_Records to process:_
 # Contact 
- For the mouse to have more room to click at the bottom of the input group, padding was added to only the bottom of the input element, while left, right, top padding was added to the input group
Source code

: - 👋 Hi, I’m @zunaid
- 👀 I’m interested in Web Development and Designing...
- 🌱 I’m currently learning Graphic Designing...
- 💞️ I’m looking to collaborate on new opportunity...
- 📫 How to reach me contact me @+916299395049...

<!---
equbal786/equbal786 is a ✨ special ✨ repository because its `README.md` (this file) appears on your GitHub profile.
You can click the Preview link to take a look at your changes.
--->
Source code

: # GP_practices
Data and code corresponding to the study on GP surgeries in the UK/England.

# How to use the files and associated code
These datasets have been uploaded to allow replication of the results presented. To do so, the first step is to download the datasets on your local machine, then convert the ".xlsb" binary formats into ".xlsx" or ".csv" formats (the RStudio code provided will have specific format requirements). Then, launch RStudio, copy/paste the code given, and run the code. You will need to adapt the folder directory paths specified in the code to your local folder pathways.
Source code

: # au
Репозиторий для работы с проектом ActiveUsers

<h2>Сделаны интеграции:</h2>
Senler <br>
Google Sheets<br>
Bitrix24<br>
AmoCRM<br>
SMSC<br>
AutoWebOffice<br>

_Task directions:_
In the records above, how many lines include "your"? Reply only with the number.

_Result of the task:_
3